YOUR ASSIGNMENT:
For the entries below, the result should be an exact transcription of the lines from the one with "iptal edilsin mi?**" up to and including the one with "ne sıklıkla faturalandırılırım?**", and only those.

EXERCISE INPUTS:
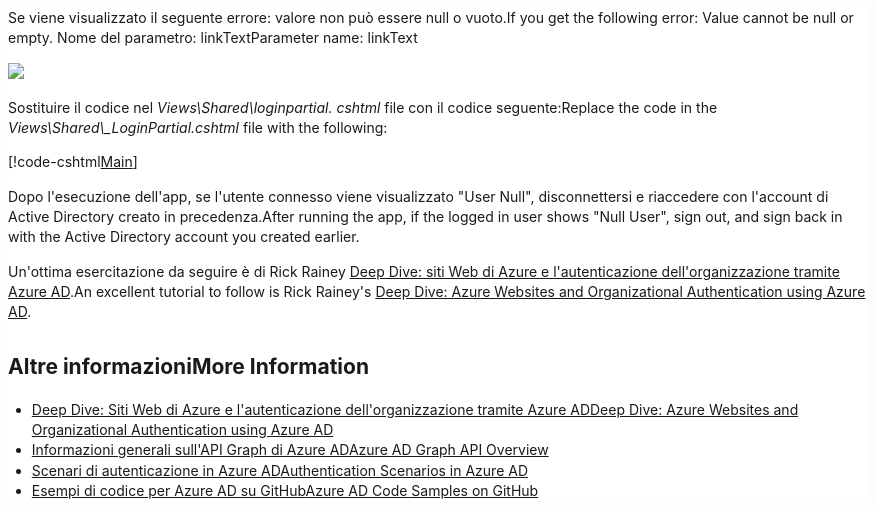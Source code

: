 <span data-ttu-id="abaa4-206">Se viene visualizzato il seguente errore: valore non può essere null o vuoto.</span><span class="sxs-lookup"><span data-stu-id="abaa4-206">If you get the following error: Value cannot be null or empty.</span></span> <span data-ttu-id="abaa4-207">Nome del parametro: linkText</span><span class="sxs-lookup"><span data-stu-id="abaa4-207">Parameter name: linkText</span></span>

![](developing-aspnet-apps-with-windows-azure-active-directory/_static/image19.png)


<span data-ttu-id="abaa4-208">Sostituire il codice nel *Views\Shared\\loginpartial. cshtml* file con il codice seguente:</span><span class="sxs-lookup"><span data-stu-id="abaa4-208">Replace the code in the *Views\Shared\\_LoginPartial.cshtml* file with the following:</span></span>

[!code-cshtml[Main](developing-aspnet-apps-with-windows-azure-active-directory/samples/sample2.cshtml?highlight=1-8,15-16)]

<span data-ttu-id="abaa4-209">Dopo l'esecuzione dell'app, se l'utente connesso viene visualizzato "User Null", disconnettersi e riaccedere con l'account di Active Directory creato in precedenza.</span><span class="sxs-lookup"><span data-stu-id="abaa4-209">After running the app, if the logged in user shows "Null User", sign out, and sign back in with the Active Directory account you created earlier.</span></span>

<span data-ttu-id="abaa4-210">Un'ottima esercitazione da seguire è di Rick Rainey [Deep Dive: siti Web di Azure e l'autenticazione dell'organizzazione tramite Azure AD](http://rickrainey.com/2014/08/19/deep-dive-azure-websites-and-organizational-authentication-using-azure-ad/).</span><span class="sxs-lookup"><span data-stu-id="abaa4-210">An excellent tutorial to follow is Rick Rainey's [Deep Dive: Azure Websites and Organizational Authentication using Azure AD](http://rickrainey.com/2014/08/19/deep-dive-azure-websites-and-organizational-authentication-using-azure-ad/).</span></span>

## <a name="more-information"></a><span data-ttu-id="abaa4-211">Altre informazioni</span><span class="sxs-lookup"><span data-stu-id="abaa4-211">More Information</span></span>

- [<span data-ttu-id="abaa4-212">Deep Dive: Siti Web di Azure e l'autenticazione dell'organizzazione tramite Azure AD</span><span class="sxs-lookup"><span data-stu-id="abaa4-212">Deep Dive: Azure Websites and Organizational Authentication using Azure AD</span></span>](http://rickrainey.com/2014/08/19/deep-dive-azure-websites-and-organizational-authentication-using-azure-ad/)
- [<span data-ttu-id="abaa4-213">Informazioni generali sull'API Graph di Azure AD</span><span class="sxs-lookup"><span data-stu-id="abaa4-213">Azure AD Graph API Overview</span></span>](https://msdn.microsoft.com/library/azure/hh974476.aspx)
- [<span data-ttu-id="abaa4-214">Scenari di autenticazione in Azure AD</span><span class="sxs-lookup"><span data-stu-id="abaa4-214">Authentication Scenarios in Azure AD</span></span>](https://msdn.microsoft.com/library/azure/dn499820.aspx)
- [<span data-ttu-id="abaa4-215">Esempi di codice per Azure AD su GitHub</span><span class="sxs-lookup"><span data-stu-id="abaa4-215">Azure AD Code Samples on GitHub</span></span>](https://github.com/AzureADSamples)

--

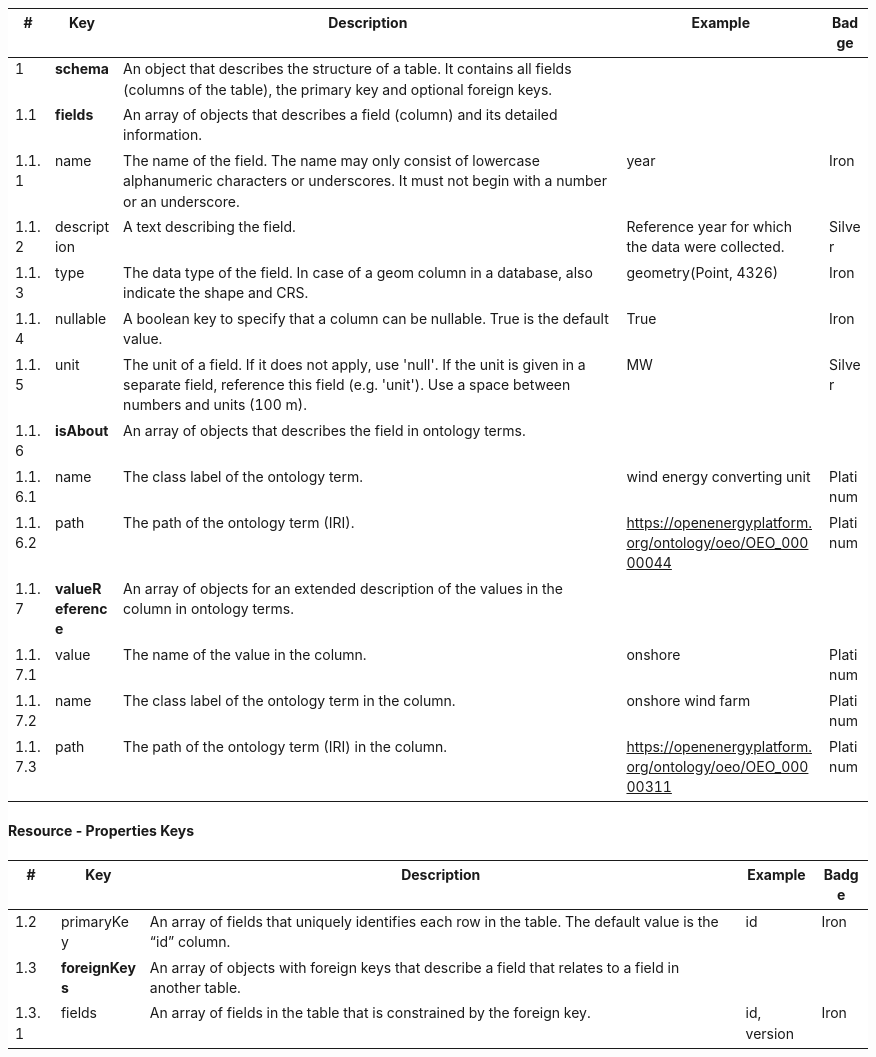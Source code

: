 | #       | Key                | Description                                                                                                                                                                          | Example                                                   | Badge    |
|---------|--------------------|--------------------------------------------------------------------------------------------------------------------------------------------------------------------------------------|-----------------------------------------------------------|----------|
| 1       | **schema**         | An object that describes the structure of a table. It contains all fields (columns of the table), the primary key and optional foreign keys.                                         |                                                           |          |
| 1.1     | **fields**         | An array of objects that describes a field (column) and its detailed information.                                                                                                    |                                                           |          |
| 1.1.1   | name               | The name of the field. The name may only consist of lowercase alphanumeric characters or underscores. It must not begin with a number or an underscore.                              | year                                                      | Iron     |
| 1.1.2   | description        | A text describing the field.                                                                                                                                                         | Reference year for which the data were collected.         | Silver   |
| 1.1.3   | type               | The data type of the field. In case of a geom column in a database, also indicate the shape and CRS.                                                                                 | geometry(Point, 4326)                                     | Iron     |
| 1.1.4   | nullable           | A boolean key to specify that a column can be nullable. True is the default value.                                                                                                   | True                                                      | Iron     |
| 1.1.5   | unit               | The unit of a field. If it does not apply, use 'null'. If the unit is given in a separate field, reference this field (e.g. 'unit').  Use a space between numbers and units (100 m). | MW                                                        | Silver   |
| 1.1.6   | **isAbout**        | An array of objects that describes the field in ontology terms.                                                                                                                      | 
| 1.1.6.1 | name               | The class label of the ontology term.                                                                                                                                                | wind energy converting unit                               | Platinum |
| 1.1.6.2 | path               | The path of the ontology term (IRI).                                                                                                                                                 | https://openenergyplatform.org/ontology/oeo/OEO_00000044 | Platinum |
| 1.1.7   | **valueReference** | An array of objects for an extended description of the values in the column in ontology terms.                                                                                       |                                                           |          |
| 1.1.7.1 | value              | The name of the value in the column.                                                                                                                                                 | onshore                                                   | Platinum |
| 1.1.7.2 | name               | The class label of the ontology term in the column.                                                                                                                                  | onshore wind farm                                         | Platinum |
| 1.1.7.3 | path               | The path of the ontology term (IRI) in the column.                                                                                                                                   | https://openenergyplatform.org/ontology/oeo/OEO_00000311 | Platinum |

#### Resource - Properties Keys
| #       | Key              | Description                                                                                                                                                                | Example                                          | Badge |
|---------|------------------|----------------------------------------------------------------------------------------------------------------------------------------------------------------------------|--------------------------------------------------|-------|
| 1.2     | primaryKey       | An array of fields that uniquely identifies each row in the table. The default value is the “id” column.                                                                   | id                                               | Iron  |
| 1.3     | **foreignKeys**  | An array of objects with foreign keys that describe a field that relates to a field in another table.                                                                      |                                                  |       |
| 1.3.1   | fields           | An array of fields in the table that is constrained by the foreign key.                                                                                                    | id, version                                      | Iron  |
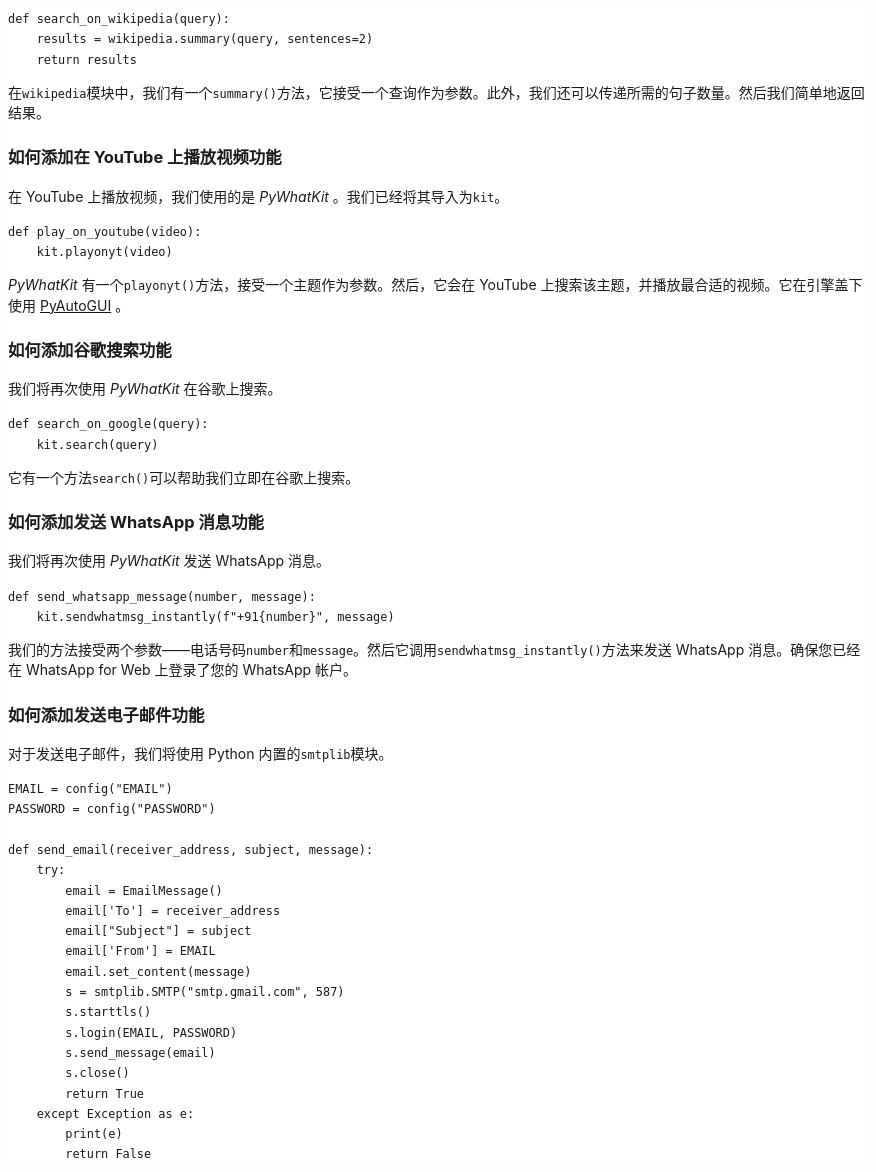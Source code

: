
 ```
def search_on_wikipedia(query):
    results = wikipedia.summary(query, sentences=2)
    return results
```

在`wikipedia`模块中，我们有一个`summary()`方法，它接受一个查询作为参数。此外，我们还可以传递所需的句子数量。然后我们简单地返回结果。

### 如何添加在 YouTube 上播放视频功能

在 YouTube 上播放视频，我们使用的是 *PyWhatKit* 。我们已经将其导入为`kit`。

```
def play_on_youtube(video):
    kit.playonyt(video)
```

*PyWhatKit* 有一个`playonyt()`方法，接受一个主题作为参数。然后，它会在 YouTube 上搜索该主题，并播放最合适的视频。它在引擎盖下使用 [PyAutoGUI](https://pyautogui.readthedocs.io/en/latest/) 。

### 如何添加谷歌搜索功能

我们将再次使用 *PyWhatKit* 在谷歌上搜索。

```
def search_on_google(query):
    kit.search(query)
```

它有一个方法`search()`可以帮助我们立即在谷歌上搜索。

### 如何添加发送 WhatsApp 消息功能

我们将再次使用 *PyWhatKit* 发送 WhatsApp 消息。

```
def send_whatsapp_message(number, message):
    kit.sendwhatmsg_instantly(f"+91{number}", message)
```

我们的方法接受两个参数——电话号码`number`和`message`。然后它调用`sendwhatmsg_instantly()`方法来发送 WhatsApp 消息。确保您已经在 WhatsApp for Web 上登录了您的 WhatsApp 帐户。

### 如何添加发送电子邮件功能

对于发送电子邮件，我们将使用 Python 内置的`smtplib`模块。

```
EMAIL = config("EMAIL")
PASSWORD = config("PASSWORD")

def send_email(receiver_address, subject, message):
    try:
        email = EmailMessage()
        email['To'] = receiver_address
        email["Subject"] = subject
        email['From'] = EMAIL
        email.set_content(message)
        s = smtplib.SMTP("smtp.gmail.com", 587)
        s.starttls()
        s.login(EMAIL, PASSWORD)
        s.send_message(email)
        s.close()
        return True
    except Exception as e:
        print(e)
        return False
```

==

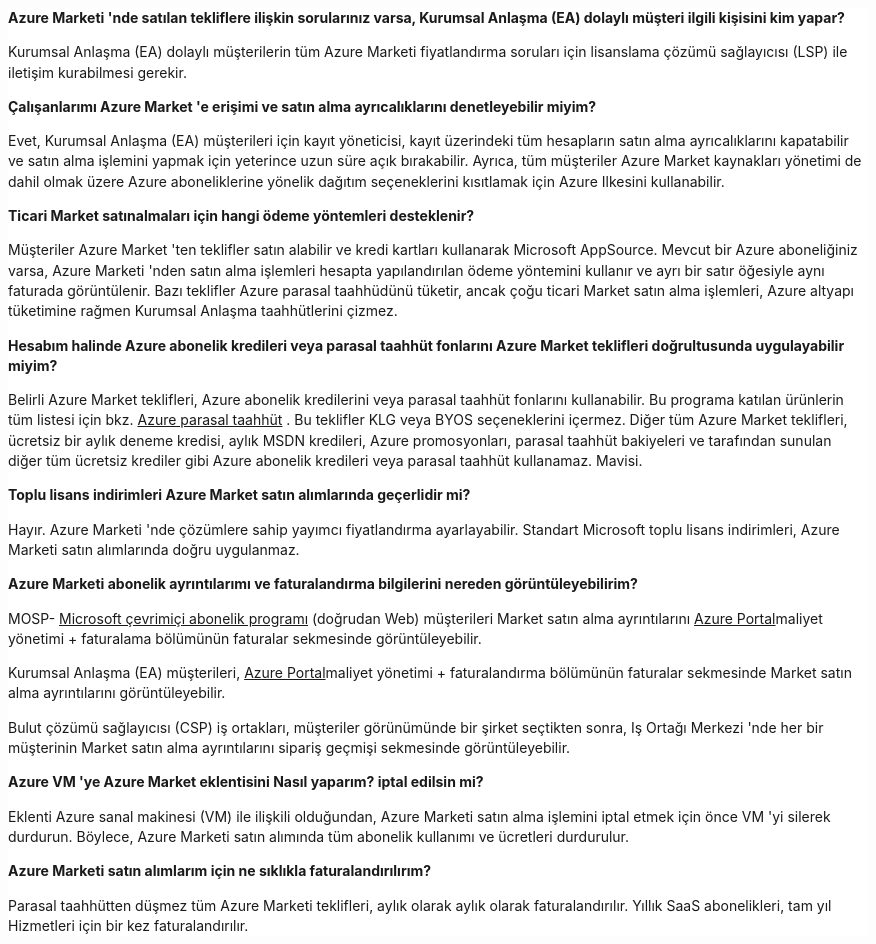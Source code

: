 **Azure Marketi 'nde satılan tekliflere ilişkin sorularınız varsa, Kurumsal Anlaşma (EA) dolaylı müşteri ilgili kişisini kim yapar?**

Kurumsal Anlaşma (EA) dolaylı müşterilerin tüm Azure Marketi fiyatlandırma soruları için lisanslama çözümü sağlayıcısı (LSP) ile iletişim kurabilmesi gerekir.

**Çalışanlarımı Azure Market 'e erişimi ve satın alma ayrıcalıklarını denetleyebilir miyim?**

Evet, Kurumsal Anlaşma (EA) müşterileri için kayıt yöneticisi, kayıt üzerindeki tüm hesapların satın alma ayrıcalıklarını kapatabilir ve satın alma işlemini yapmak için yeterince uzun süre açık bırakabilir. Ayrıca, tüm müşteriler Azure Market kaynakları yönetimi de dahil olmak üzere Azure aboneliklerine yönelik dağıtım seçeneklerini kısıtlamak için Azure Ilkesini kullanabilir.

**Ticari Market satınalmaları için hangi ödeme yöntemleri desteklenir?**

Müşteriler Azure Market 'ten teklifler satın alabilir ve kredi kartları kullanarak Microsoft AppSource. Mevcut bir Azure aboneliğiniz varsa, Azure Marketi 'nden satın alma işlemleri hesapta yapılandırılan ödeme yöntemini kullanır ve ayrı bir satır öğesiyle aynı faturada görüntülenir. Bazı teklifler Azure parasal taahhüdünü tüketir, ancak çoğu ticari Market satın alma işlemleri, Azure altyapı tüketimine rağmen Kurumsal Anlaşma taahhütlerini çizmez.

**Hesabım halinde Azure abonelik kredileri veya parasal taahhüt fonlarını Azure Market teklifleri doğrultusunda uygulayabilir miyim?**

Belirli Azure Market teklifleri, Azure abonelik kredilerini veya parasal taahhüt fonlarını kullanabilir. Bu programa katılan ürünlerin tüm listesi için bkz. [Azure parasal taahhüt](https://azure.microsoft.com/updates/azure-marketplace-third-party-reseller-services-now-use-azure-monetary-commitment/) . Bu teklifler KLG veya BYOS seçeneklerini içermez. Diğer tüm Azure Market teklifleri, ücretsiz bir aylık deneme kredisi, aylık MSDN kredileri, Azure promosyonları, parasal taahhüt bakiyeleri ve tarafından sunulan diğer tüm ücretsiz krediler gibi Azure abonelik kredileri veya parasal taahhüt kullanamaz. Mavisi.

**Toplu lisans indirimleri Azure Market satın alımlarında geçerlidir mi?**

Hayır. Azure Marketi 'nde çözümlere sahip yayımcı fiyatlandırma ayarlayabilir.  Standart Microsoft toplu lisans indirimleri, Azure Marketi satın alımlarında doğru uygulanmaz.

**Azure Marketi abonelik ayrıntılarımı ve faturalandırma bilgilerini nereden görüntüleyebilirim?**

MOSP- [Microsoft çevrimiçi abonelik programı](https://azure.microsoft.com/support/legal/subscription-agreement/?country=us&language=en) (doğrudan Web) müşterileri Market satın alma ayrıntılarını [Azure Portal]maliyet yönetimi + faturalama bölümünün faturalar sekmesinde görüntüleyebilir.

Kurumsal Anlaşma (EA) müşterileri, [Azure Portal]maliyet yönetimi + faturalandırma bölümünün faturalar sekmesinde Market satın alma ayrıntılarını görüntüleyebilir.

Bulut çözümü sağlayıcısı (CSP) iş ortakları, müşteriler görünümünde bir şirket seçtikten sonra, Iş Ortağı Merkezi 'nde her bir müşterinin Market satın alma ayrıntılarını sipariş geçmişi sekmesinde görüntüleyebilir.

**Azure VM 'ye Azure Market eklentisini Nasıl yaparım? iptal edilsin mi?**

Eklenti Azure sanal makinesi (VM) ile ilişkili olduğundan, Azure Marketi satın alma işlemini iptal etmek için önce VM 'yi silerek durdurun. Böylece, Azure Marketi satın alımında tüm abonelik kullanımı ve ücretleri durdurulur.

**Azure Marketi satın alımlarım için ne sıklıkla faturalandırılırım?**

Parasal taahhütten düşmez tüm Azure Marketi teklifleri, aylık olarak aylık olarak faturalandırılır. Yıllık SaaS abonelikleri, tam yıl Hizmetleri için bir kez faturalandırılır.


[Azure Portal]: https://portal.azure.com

SOLUTION:
**Azure VM 'ye Azure Market eklentisini Nasıl yaparım? iptal edilsin mi?**

Eklenti Azure sanal makinesi (VM) ile ilişkili olduğundan, Azure Marketi satın alma işlemini iptal etmek için önce VM 'yi silerek durdurun. Böylece, Azure Marketi satın alımında tüm abonelik kullanımı ve ücretleri durdurulur.

**Azure Marketi satın alımlarım için ne sıklıkla faturalandırılırım?**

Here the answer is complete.